What you have to do> Your task is to reproduce, exactly and only, the lines running from the line containing "## Ciclo de" to the end of the data below, both included.

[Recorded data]
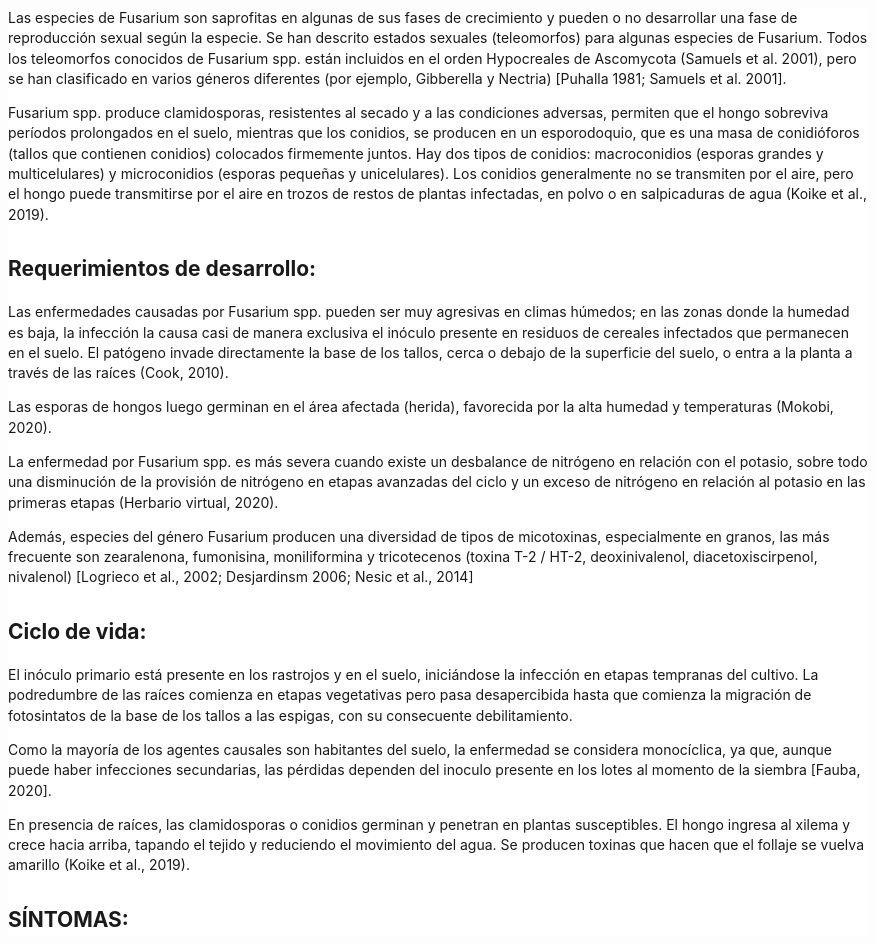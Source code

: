 Las especies de Fusarium son saprofitas en algunas de sus fases de crecimiento y pueden o no desarrollar una fase de reproducción
sexual según la especie. Se han descrito estados sexuales (teleomorfos) para algunas especies de Fusarium. Todos los teleomorfos
conocidos de Fusarium spp. están incluidos en el orden Hypocreales de Ascomycota (Samuels et al. 2001), pero se han clasificado en varios géneros diferentes (por ejemplo, Gibberella y Nectria) [Puhalla 1981; Samuels et al. 2001].

Fusarium spp. produce clamidosporas, resistentes al secado y a las condiciones adversas, permiten que el hongo sobreviva períodos prolongados en el suelo, mientras que los conidios, se producen en un esporodoquio, que es una masa de conidióforos (tallos que contienen conidios) colocados firmemente juntos. Hay dos tipos de conidios: macroconidios (esporas grandes y multicelulares) y microconidios (esporas pequeñas y unicelulares). Los conidios generalmente no se transmiten por el aire, pero el hongo puede transmitirse por el aire en trozos de restos de plantas infectadas, en polvo o en salpicaduras de agua (Koike et al., 2019).

## Requerimientos de desarrollo:

Las enfermedades causadas por Fusarium spp. pueden ser muy agresivas en climas húmedos; en las zonas donde la humedad es baja, la infección la causa casi de manera exclusiva el inóculo presente en residuos de cereales infectados que permanecen en el suelo. El patógeno invade directamente la base de los tallos, cerca o debajo de la superficie del suelo, o entra a la planta a través de las raíces (Cook, 2010). 

Las esporas de hongos luego germinan en el área afectada (herida), favorecida por la alta humedad y temperaturas (Mokobi, 2020).

La enfermedad por Fusarium spp. es más severa cuando existe un desbalance de nitrógeno en relación con el potasio, sobre todo una disminución de la provisión de nitrógeno en etapas avanzadas del ciclo y un exceso de nitrógeno en relación al potasio en las primeras etapas (Herbario virtual, 2020).

Además, especies del género Fusarium producen una diversidad de tipos de micotoxinas, especialmente en granos, las más frecuente son zearalenona, fumonisina, moniliformina y tricotecenos (toxina T-2 / HT-2, deoxinivalenol, diacetoxiscirpenol, nivalenol) [Logrieco et al., 2002; Desjardinsm 2006; Nesic et al., 2014]

## Ciclo de vida:

El inóculo primario está presente en los rastrojos y en el suelo, iniciándose la infección en etapas tempranas del cultivo. La podredumbre de las raíces comienza en etapas vegetativas pero pasa desapercibida hasta que comienza la migración de fotosintatos de la base de los tallos a las espigas, con su consecuente debilitamiento. 

Como la mayoría de los agentes causales son habitantes del suelo, la enfermedad se considera monocíclica, ya que, aunque puede haber infecciones secundarias, las pérdidas dependen del inoculo presente en los lotes al momento de la siembra [Fauba, 2020].

En presencia de raíces, las clamidosporas o conidios germinan y penetran en plantas susceptibles. El hongo ingresa al xilema y crece hacia arriba, tapando el tejido y reduciendo el movimiento del agua. Se producen toxinas que hacen que el follaje se vuelva amarillo (Koike et al., 2019).

## SÍNTOMAS:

Answer space>
## Ciclo de vida:

El inóculo primario está presente en los rastrojos y en el suelo, iniciándose la infección en etapas tempranas del cultivo. La podredumbre de las raíces comienza en etapas vegetativas pero pasa desapercibida hasta que comienza la migración de fotosintatos de la base de los tallos a las espigas, con su consecuente debilitamiento. 

Como la mayoría de los agentes causales son habitantes del suelo, la enfermedad se considera monocíclica, ya que, aunque puede haber infecciones secundarias, las pérdidas dependen del inoculo presente en los lotes al momento de la siembra [Fauba, 2020].

En presencia de raíces, las clamidosporas o conidios germinan y penetran en plantas susceptibles. El hongo ingresa al xilema y crece hacia arriba, tapando el tejido y reduciendo el movimiento del agua. Se producen toxinas que hacen que el follaje se vuelva amarillo (Koike et al., 2019).

## SÍNTOMAS:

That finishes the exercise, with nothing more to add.